HOW TO COMPLETE THIS TASK » Which lines in the data below contain the string "servicing"? Show each one.

SUPPLIED DATA »
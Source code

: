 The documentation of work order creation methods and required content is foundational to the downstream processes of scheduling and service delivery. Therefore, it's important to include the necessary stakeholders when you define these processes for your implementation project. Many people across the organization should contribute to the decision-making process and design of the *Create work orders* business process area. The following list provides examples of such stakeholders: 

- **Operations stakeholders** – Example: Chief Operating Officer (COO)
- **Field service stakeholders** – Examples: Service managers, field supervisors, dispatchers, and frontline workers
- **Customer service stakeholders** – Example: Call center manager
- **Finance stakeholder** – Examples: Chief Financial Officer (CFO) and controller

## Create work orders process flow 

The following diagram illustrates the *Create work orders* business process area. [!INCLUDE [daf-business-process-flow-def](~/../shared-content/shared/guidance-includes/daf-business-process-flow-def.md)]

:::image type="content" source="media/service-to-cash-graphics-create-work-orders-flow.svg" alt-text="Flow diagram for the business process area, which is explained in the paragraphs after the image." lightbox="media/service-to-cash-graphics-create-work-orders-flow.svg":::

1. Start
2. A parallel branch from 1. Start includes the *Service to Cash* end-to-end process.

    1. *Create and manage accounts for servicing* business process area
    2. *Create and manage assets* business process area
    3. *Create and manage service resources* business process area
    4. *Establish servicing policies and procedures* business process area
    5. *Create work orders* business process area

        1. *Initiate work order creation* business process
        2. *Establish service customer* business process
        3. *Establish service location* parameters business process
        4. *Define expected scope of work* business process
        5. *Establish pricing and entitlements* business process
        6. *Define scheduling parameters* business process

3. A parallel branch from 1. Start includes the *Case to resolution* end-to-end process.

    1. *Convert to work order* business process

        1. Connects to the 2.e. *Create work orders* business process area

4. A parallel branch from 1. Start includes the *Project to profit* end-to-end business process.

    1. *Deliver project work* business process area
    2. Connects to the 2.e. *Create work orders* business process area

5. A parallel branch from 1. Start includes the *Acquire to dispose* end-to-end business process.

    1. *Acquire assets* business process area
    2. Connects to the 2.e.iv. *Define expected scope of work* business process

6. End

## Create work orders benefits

RESULT »
    1. *Create and manage accounts for servicing* business process area
    4. *Establish servicing policies and procedures* business process area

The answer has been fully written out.